Start of Data

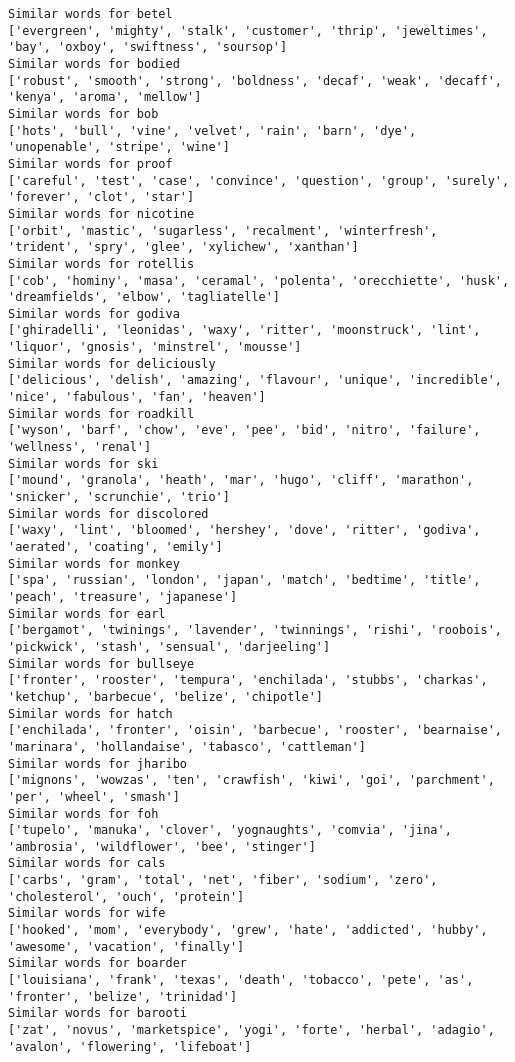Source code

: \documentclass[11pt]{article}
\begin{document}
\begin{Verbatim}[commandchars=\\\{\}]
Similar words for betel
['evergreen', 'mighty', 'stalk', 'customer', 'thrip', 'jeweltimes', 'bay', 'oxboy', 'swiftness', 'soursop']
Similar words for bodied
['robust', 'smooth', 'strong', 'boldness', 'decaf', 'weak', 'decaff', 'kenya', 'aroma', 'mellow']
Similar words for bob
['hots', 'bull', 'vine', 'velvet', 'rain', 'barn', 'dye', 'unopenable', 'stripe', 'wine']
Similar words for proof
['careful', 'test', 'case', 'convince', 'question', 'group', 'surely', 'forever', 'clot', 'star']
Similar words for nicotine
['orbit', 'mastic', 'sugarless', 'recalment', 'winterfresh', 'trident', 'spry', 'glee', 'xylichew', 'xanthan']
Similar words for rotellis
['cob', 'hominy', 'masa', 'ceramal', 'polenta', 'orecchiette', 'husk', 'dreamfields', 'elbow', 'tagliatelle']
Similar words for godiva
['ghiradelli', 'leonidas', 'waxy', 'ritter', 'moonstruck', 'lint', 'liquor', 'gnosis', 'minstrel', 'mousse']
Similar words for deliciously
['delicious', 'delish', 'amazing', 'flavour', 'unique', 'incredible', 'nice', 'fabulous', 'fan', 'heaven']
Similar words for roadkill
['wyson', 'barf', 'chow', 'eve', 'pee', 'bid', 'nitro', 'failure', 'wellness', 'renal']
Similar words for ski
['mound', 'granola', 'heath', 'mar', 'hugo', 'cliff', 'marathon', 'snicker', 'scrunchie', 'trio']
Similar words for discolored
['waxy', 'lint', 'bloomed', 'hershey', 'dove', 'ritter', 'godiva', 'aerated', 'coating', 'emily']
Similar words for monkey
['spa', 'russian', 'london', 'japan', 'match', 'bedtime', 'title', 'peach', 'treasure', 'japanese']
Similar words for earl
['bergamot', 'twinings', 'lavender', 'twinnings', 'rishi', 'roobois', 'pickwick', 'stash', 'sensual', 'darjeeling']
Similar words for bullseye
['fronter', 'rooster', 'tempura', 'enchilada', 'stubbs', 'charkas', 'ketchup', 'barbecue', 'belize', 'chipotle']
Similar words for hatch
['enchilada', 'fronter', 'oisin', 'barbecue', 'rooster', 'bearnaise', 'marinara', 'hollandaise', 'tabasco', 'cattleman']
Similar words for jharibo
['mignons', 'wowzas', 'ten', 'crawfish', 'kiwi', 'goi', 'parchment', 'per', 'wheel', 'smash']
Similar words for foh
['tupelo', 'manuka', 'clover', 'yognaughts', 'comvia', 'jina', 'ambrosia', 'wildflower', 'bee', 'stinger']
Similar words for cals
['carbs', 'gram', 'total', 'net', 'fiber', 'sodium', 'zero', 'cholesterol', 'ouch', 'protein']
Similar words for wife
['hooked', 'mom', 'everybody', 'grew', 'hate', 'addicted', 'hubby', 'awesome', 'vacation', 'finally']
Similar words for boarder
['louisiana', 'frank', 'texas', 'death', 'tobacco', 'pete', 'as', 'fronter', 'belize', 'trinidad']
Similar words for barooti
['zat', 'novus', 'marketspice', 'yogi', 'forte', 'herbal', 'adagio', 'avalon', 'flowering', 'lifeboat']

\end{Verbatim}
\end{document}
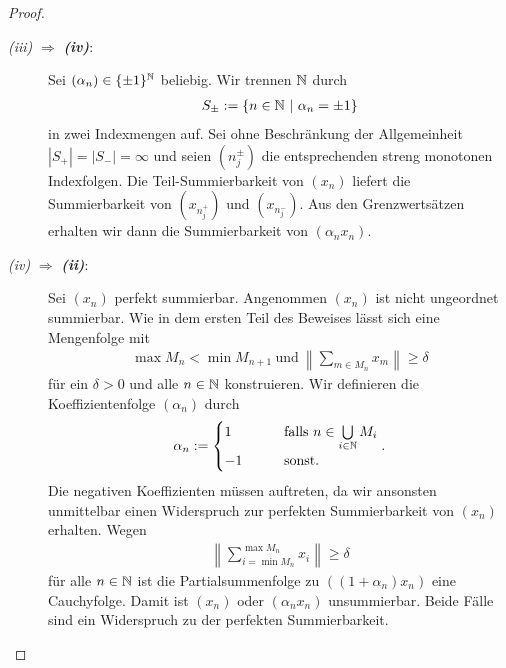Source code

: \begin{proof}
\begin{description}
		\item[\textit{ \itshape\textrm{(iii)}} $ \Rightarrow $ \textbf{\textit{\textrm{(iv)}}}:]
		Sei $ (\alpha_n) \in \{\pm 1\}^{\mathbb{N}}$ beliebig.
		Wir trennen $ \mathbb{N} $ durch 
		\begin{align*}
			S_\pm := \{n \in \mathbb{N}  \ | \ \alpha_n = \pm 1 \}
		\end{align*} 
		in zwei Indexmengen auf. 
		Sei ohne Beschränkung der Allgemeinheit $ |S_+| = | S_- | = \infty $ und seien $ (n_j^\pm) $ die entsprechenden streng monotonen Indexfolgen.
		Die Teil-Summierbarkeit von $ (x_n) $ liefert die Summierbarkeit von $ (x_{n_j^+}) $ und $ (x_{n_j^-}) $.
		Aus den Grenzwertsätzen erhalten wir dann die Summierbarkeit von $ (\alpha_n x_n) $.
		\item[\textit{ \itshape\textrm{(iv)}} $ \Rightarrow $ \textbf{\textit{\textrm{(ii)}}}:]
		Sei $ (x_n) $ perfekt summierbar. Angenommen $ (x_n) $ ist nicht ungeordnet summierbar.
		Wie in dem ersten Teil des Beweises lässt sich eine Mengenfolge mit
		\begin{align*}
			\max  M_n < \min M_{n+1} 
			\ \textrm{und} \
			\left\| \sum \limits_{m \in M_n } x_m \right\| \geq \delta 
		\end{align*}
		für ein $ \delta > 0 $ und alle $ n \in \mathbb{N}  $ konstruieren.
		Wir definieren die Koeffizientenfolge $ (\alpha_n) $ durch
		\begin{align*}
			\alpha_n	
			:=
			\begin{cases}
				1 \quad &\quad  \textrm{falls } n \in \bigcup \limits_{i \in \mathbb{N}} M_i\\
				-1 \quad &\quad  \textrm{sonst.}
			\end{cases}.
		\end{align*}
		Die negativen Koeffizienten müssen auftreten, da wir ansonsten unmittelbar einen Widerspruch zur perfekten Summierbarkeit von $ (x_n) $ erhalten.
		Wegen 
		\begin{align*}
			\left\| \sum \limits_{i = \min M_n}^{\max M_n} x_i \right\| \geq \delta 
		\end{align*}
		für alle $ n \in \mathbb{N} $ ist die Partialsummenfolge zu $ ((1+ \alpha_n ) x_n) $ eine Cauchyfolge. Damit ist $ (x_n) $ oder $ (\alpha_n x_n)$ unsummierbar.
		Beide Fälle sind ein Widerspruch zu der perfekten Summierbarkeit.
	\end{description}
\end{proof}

End of Data

- What the task asks: Only the lines from the top of the data through the line with "Similar words for monkey" should be quoted, exactly and with both ends kept; skip the pictures.

- Solution to this task:
Source code

: \documentclass[11pt]{article}
\begin{document}
\begin{Verbatim}[commandchars=\\\{\}]
Similar words for betel
['evergreen', 'mighty', 'stalk', 'customer', 'thrip', 'jeweltimes', 'bay', 'oxboy', 'swiftness', 'soursop']
Similar words for bodied
['robust', 'smooth', 'strong', 'boldness', 'decaf', 'weak', 'decaff', 'kenya', 'aroma', 'mellow']
Similar words for bob
['hots', 'bull', 'vine', 'velvet', 'rain', 'barn', 'dye', 'unopenable', 'stripe', 'wine']
Similar words for proof
['careful', 'test', 'case', 'convince', 'question', 'group', 'surely', 'forever', 'clot', 'star']
Similar words for nicotine
['orbit', 'mastic', 'sugarless', 'recalment', 'winterfresh', 'trident', 'spry', 'glee', 'xylichew', 'xanthan']
Similar words for rotellis
['cob', 'hominy', 'masa', 'ceramal', 'polenta', 'orecchiette', 'husk', 'dreamfields', 'elbow', 'tagliatelle']
Similar words for godiva
['ghiradelli', 'leonidas', 'waxy', 'ritter', 'moonstruck', 'lint', 'liquor', 'gnosis', 'minstrel', 'mousse']
Similar words for deliciously
['delicious', 'delish', 'amazing', 'flavour', 'unique', 'incredible', 'nice', 'fabulous', 'fan', 'heaven']
Similar words for roadkill
['wyson', 'barf', 'chow', 'eve', 'pee', 'bid', 'nitro', 'failure', 'wellness', 'renal']
Similar words for ski
['mound', 'granola', 'heath', 'mar', 'hugo', 'cliff', 'marathon', 'snicker', 'scrunchie', 'trio']
Similar words for discolored
['waxy', 'lint', 'bloomed', 'hershey', 'dove', 'ritter', 'godiva', 'aerated', 'coating', 'emily']
Similar words for monkey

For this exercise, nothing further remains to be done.